=== Section Start ===

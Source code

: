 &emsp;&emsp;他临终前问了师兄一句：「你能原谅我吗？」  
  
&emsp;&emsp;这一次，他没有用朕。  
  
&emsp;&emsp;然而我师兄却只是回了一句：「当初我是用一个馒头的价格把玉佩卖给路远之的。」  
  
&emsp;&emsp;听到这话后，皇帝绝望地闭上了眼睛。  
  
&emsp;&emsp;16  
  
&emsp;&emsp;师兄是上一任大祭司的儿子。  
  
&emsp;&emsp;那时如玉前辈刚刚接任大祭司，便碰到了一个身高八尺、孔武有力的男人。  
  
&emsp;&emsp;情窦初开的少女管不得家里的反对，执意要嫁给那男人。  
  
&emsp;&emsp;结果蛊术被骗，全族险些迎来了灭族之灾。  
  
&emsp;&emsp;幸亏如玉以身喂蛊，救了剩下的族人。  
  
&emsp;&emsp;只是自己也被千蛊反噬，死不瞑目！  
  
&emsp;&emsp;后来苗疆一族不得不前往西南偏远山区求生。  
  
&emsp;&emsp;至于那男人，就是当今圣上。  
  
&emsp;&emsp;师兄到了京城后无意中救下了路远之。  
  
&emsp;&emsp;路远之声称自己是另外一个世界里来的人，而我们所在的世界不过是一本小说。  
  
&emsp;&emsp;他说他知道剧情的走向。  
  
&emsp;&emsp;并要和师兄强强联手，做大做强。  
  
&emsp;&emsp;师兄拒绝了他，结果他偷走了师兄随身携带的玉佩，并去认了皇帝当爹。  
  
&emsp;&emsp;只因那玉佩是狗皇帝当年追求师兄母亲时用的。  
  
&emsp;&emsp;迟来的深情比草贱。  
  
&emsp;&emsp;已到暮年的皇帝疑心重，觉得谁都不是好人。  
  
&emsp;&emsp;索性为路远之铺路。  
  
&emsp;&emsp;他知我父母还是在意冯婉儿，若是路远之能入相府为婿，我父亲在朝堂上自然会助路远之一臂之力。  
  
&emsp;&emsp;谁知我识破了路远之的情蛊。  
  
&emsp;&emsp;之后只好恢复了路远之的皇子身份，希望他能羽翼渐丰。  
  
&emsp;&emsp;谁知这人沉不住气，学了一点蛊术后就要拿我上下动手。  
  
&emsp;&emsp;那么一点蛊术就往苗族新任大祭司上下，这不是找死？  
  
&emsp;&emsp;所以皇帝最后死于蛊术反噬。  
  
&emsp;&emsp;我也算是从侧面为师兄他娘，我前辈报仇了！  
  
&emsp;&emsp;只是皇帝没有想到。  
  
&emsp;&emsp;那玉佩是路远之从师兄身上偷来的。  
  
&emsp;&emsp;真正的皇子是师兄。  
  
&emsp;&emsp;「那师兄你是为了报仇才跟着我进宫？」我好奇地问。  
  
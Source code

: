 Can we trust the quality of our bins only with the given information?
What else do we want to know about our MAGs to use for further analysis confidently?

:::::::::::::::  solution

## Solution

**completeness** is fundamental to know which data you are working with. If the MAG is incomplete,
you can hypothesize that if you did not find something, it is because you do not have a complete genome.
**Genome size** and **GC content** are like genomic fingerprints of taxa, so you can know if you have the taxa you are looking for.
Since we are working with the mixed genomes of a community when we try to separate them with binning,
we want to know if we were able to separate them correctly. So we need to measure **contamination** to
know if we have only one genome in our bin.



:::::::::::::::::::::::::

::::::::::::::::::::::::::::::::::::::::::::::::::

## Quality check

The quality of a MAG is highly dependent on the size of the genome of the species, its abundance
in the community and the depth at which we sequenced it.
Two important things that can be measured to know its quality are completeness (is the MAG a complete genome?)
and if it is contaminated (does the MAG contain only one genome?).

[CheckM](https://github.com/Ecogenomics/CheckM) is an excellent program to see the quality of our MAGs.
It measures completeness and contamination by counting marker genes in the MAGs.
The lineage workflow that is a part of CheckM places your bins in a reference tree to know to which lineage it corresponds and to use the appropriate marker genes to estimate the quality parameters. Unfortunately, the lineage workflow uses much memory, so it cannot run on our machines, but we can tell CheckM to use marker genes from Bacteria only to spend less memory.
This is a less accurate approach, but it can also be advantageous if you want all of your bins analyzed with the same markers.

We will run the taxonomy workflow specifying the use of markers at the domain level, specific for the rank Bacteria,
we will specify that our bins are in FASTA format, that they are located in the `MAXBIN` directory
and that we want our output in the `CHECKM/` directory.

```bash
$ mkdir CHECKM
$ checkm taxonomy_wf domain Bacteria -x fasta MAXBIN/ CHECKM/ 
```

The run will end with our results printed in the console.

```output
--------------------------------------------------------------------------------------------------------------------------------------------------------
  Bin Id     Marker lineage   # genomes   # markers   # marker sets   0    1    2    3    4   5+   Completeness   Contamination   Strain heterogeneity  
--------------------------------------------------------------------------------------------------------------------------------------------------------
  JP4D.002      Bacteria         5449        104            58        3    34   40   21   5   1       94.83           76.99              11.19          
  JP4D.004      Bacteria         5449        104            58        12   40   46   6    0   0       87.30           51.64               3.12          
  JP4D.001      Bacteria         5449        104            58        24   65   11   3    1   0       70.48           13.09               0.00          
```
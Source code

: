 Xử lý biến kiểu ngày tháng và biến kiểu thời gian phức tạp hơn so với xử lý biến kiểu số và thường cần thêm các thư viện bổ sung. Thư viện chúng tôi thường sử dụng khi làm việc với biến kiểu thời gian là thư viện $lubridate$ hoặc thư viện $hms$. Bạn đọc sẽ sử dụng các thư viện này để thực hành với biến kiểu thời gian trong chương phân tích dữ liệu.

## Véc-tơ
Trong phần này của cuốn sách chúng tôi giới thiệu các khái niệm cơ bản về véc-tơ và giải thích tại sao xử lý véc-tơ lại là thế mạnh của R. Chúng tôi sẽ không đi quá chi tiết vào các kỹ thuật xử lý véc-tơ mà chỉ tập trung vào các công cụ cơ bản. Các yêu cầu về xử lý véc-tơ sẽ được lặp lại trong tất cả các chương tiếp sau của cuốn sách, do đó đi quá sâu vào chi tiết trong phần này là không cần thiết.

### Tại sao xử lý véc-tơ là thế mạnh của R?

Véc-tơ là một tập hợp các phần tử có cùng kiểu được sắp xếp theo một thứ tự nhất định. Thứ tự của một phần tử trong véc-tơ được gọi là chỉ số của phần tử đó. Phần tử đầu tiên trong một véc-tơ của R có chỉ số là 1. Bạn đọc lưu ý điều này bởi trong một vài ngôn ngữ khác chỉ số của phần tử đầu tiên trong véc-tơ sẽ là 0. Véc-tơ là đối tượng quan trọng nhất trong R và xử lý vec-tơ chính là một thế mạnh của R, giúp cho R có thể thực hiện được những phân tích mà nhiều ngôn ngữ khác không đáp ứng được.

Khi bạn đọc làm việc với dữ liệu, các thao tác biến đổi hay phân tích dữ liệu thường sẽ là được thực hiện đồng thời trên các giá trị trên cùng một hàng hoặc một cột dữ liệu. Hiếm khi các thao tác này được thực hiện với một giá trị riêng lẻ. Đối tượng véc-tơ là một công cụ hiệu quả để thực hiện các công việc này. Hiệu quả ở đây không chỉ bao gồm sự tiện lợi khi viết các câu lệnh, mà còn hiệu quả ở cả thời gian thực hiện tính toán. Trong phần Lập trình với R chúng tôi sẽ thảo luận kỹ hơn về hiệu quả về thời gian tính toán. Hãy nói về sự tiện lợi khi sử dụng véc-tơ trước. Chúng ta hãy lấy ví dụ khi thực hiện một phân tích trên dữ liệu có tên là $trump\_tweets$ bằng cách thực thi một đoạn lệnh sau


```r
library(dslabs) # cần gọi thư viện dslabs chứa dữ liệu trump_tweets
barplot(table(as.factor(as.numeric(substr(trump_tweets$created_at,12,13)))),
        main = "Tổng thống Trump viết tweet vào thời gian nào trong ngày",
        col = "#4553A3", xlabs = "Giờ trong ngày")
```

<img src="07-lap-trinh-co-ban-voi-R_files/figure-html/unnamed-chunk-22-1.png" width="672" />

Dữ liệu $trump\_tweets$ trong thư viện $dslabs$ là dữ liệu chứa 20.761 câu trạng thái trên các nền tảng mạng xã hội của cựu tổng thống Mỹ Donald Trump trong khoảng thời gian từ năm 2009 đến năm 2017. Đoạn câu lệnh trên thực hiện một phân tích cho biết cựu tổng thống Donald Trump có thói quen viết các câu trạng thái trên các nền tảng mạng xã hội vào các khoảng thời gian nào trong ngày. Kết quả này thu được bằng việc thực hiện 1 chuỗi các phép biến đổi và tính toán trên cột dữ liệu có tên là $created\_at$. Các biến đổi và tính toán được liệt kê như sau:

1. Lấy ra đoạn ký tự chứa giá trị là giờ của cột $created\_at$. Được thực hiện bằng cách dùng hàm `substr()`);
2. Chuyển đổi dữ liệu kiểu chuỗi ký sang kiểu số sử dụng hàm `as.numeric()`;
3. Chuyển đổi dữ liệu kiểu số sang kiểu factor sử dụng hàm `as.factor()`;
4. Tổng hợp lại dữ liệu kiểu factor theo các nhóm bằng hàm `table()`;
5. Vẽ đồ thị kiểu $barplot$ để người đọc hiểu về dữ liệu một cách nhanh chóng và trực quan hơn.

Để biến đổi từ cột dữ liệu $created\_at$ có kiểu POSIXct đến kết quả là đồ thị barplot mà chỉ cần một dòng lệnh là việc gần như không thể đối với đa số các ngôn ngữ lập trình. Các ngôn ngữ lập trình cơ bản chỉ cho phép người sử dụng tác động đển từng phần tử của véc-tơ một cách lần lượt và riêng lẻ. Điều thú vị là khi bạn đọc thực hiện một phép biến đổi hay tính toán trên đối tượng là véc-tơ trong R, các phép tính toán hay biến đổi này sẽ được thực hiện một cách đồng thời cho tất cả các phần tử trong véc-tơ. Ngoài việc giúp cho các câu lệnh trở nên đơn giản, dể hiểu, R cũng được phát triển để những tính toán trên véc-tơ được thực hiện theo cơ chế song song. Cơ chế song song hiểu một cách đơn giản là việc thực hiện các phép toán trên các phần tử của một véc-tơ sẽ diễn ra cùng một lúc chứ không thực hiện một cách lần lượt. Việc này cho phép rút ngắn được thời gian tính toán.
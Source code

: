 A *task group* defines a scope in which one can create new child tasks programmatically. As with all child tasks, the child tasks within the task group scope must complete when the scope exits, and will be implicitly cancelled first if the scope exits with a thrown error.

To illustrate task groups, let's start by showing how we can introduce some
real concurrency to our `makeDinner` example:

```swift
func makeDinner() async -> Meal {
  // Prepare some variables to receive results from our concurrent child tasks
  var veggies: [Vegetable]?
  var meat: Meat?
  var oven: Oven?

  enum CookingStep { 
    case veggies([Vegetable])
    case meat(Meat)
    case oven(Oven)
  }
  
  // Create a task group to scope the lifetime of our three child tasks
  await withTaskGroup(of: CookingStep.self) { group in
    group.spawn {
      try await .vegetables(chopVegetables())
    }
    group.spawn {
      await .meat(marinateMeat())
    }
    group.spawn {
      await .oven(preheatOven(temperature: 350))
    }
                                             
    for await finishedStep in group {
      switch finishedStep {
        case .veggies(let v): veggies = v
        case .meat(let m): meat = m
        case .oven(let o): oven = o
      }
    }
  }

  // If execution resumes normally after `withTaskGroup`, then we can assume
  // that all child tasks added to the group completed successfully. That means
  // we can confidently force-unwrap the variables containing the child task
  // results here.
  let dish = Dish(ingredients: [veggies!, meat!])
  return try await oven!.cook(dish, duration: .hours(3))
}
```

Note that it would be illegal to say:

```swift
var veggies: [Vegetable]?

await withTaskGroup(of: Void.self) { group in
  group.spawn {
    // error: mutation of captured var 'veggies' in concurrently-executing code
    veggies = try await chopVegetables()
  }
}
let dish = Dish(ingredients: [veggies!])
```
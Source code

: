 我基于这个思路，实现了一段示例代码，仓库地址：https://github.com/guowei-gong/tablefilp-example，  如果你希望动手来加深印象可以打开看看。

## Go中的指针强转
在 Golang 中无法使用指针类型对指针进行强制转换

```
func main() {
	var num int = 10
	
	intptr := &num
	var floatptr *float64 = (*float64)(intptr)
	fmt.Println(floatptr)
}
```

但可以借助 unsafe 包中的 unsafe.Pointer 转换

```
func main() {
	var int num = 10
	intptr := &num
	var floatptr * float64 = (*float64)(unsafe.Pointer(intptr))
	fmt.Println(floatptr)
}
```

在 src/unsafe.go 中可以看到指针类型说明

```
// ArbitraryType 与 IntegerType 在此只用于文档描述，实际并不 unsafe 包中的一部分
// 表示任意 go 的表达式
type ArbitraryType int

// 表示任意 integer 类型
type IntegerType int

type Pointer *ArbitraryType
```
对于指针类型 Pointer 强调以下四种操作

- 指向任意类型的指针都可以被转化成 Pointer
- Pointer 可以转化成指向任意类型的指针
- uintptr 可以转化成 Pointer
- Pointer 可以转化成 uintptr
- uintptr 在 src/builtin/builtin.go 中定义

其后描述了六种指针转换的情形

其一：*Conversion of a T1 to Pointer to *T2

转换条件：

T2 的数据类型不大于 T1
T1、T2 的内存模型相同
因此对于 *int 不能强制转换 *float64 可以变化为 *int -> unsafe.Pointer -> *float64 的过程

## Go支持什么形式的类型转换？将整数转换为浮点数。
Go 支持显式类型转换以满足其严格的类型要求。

=== Section End ===

→ Your task:
Whenever the word "scope" occurs in a line of the listing above, return that line.

→ Expected answer:
: A *task group* defines a scope in which one can create new child tasks programmatically. As with all child tasks, the child tasks within the task group scope must complete when the scope exits, and will be implicitly cancelled first if the scope exits with a thrown error.
  // Create a task group to scope the lifetime of our three child tasks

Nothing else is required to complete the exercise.